L'homme nommé Rick posa alors ses mains sur ses hanches, l'air fier. Les autres, même le soldat le plus proche de moi qui lui avait donné un ordre et semblait être son supérieur, semblèrent émus par sa phrase. Même moi je trouvais ces paroles très belles, si seulement elles étaient destinées à un autre leader, un meilleur. L'un des hommes de mains rit même un peu. On aurait vraiment cru voir une bande d'ami de longues dates. Il fallait juste oublier les tenues de combat, armes et bruits de tir au loin.

Soudain la porte vola en éclat et la pièce se remplit d'une épaisse fumée. Je fermais les yeux et portais ma main à ma bouche pour empêcher la fumée de pénétrer dans mes poumons.

« En position autour du lit, hurla l'homme le plus proche de moi »

Je ne voyais plus rien et ne pouvais me déplacer.

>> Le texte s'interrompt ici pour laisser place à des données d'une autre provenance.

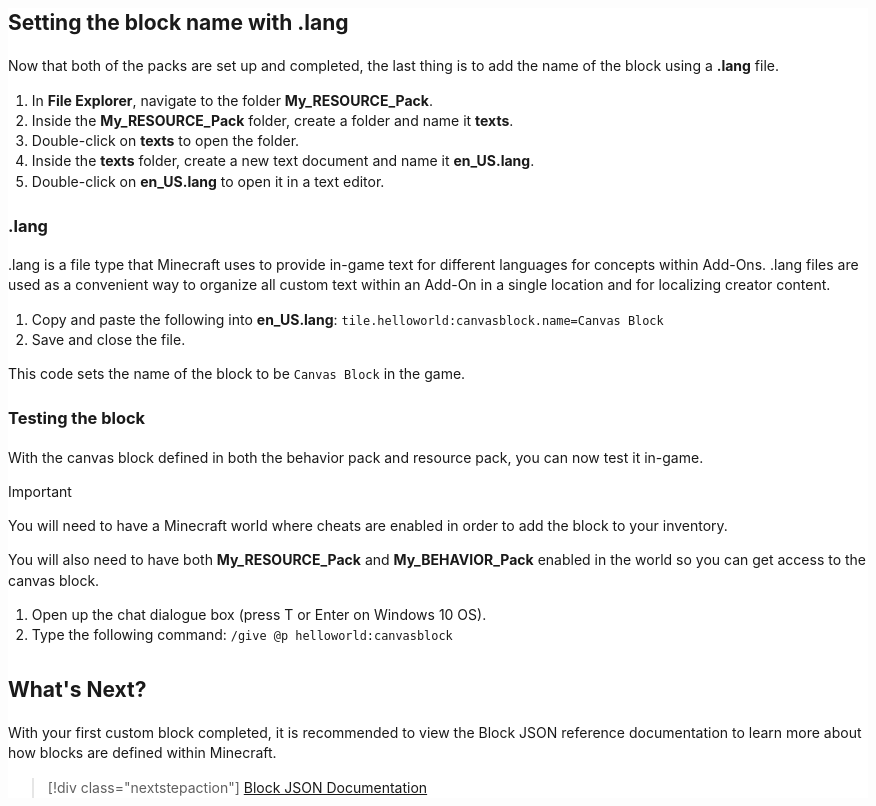 ## Setting the block name with .lang

Now that both of the packs are set up and completed, the last thing is to add the name of the block using a **.lang** file.

1. In **File Explorer**, navigate to the folder **My_RESOURCE_Pack**.
1. Inside the **My_RESOURCE_Pack** folder, create a folder and name it **texts**.
1. Double-click on **texts** to open the folder.
1. Inside the **texts** folder, create a new text document and name it **en_US.lang**.
1. Double-click on **en_US.lang** to open it in a text editor.

### .lang

.lang is a file type that Minecraft uses to provide in-game text for different languages for concepts within Add-Ons. .lang files are used as a convenient way to organize all custom text within an Add-On in a single location and for localizing creator content.

1. Copy and paste the following into **en_US.lang**:
`tile.helloworld:canvasblock.name=Canvas Block`
1. Save and close the file.

This code sets the name of the block to be `Canvas Block` in the game.

### Testing the block

With the canvas block defined in both the behavior pack and resource pack, you can now test it in-game.

>[!IMPORTANT]
>You will need to have a Minecraft world where cheats are enabled in order to add the block to your inventory.
>
>You will also need to have both **My_RESOURCE_Pack** and **My_BEHAVIOR_Pack** enabled in the world so you can get access to the canvas block.

1. Open up the chat dialogue box (press T or Enter on Windows 10 OS).
1. Type the following command: `/give @p helloworld:canvasblock`

## What's Next?

With your first custom block completed, it is recommended to view the Block JSON reference documentation to learn more about how blocks are defined within Minecraft.

> [!div class="nextstepaction"]
> [Block JSON Documentation](../Reference/Content/BlockReference/index.yml)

Autant dire que j'étais clairement à la merci du moindre ennemi. Des bruits de balles commencèrent à retentir dans la pièce. Mon cœur battait si fort que je craignais que ma poitrine explose. Les hommes se hurlaient de faire attention. J'entendais des bruits de coups donnés et reçus. Qu'est ce qui pouvait bien se passer. Je tremblais comme une feuille dans le vent. J'avais si peur. Et puis soudain tout fut silencieux. Je n'osais pas bouger au début. Qui avait gagné le combat ? Mais rien se semblait bouger autour de moi alors je me risquais à ouvrir un œil.

Un enfant en costume et masqué se tenait près de moi et m'observais d'un regard noir. Je reconnus immédiatement Robin sans même l'avoir vu une seule fois. Je regardai autour de nous et vis les trois hommes de mains au sol.

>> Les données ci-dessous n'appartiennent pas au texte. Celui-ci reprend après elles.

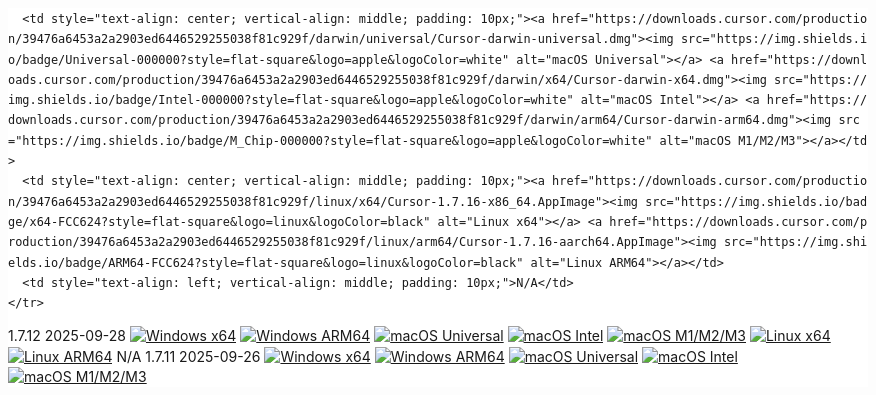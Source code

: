       <td style="text-align: center; vertical-align: middle; padding: 10px;"><a href="https://downloads.cursor.com/production/39476a6453a2a2903ed6446529255038f81c929f/darwin/universal/Cursor-darwin-universal.dmg"><img src="https://img.shields.io/badge/Universal-000000?style=flat-square&logo=apple&logoColor=white" alt="macOS Universal"></a> <a href="https://downloads.cursor.com/production/39476a6453a2a2903ed6446529255038f81c929f/darwin/x64/Cursor-darwin-x64.dmg"><img src="https://img.shields.io/badge/Intel-000000?style=flat-square&logo=apple&logoColor=white" alt="macOS Intel"></a> <a href="https://downloads.cursor.com/production/39476a6453a2a2903ed6446529255038f81c929f/darwin/arm64/Cursor-darwin-arm64.dmg"><img src="https://img.shields.io/badge/M_Chip-000000?style=flat-square&logo=apple&logoColor=white" alt="macOS M1/M2/M3"></a></td>
      <td style="text-align: center; vertical-align: middle; padding: 10px;"><a href="https://downloads.cursor.com/production/39476a6453a2a2903ed6446529255038f81c929f/linux/x64/Cursor-1.7.16-x86_64.AppImage"><img src="https://img.shields.io/badge/x64-FCC624?style=flat-square&logo=linux&logoColor=black" alt="Linux x64"></a> <a href="https://downloads.cursor.com/production/39476a6453a2a2903ed6446529255038f81c929f/linux/arm64/Cursor-1.7.16-aarch64.AppImage"><img src="https://img.shields.io/badge/ARM64-FCC624?style=flat-square&logo=linux&logoColor=black" alt="Linux ARM64"></a></td>
      <td style="text-align: left; vertical-align: middle; padding: 10px;">N/A</td>
    </tr>
  <tr>
      <td style="text-align: center; vertical-align: middle; padding: 10px;">1.7.12</td>
      <td style="text-align: center; vertical-align: middle; padding: 10px;">2025-09-28</td>
      <td style="text-align: center; vertical-align: middle; padding: 10px;"><a href="https://downloads.cursor.com/production/b3f1951240d5016648330fab51192dc03e8d705a/win32/x64/system-setup/CursorSetup-x64-1.7.12.exe"><img src="https://img.shields.io/badge/x64-0078D6?style=flat-square&logo=windows&logoColor=white" alt="Windows x64"></a> <a href="https://downloads.cursor.com/production/b3f1951240d5016648330fab51192dc03e8d705a/win32/arm64/system-setup/CursorSetup-arm64-1.7.12.exe"><img src="https://img.shields.io/badge/ARM64-0078D6?style=flat-square&logo=windows&logoColor=white" alt="Windows ARM64"></a></td>
      <td style="text-align: center; vertical-align: middle; padding: 10px;"><a href="https://downloads.cursor.com/production/b3f1951240d5016648330fab51192dc03e8d705a/darwin/universal/Cursor-darwin-universal.dmg"><img src="https://img.shields.io/badge/Universal-000000?style=flat-square&logo=apple&logoColor=white" alt="macOS Universal"></a> <a href="https://downloads.cursor.com/production/b3f1951240d5016648330fab51192dc03e8d705a/darwin/x64/Cursor-darwin-x64.dmg"><img src="https://img.shields.io/badge/Intel-000000?style=flat-square&logo=apple&logoColor=white" alt="macOS Intel"></a> <a href="https://downloads.cursor.com/production/b3f1951240d5016648330fab51192dc03e8d705a/darwin/arm64/Cursor-darwin-arm64.dmg"><img src="https://img.shields.io/badge/M_Chip-000000?style=flat-square&logo=apple&logoColor=white" alt="macOS M1/M2/M3"></a></td>
      <td style="text-align: center; vertical-align: middle; padding: 10px;"><a href="https://downloads.cursor.com/production/b3f1951240d5016648330fab51192dc03e8d705a/linux/x64/Cursor-1.7.12-x86_64.AppImage"><img src="https://img.shields.io/badge/x64-FCC624?style=flat-square&logo=linux&logoColor=black" alt="Linux x64"></a> <a href="https://downloads.cursor.com/production/b3f1951240d5016648330fab51192dc03e8d705a/linux/arm64/Cursor-1.7.12-aarch64.AppImage"><img src="https://img.shields.io/badge/ARM64-FCC624?style=flat-square&logo=linux&logoColor=black" alt="Linux ARM64"></a></td>
      <td style="text-align: left; vertical-align: middle; padding: 10px;">N/A</td>
    </tr>
  <tr>
      <td style="text-align: center; vertical-align: middle; padding: 10px;">1.7.11</td>
      <td style="text-align: center; vertical-align: middle; padding: 10px;">2025-09-26</td>
      <td style="text-align: center; vertical-align: middle; padding: 10px;"><a href="https://downloads.cursor.com/production/867f14c797c14c23a187097ea179bc97d215a7c4/win32/x64/system-setup/CursorSetup-x64-1.7.11.exe"><img src="https://img.shields.io/badge/x64-0078D6?style=flat-square&logo=windows&logoColor=white" alt="Windows x64"></a> <a href="https://downloads.cursor.com/production/867f14c797c14c23a187097ea179bc97d215a7c4/win32/arm64/system-setup/CursorSetup-arm64-1.7.11.exe"><img src="https://img.shields.io/badge/ARM64-0078D6?style=flat-square&logo=windows&logoColor=white" alt="Windows ARM64"></a></td>
      <td style="text-align: center; vertical-align: middle; padding: 10px;"><a href="https://downloads.cursor.com/production/867f14c797c14c23a187097ea179bc97d215a7c4/darwin/universal/Cursor-darwin-universal.dmg"><img src="https://img.shields.io/badge/Universal-000000?style=flat-square&logo=apple&logoColor=white" alt="macOS Universal"></a> <a href="https://downloads.cursor.com/production/867f14c797c14c23a187097ea179bc97d215a7c4/darwin/x64/Cursor-darwin-x64.dmg"><img src="https://img.shields.io/badge/Intel-000000?style=flat-square&logo=apple&logoColor=white" alt="macOS Intel"></a> <a href="https://downloads.cursor.com/production/867f14c797c14c23a187097ea179bc97d215a7c4/darwin/arm64/Cursor-darwin-arm64.dmg"><img src="https://img.shields.io/badge/M_Chip-000000?style=flat-square&logo=apple&logoColor=white" alt="macOS M1/M2/M3"></a></td>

« C'est toi Lucy Quinzel ? »

Sa voix était vraiment jeune. Il semblait avoir mon âge, voire moins, en tout cas il était plus petit. Mes mains tremblaient de peur. Est-ce qu'il était là pour m'attraper ? Il n'allait tout de même pas s'en prendre à une enfant.

« Ne me faites pas de mal s'il vous plait.

-TT. On n'est pas là pour toi mais pour les Jokerz. Mais Batman a un œil sur toi, il va essayer de te tenir hors des problèmes d'Harley mais, si tu te montres dangereuse on le saura. Compris? »

Soudain Harley entra dans la pièce en hurlant mon nom. Je me tournais vers elle un instant, surprise par cette arrivée, puis regardai à nouveau vers Robin. Il avait disparu.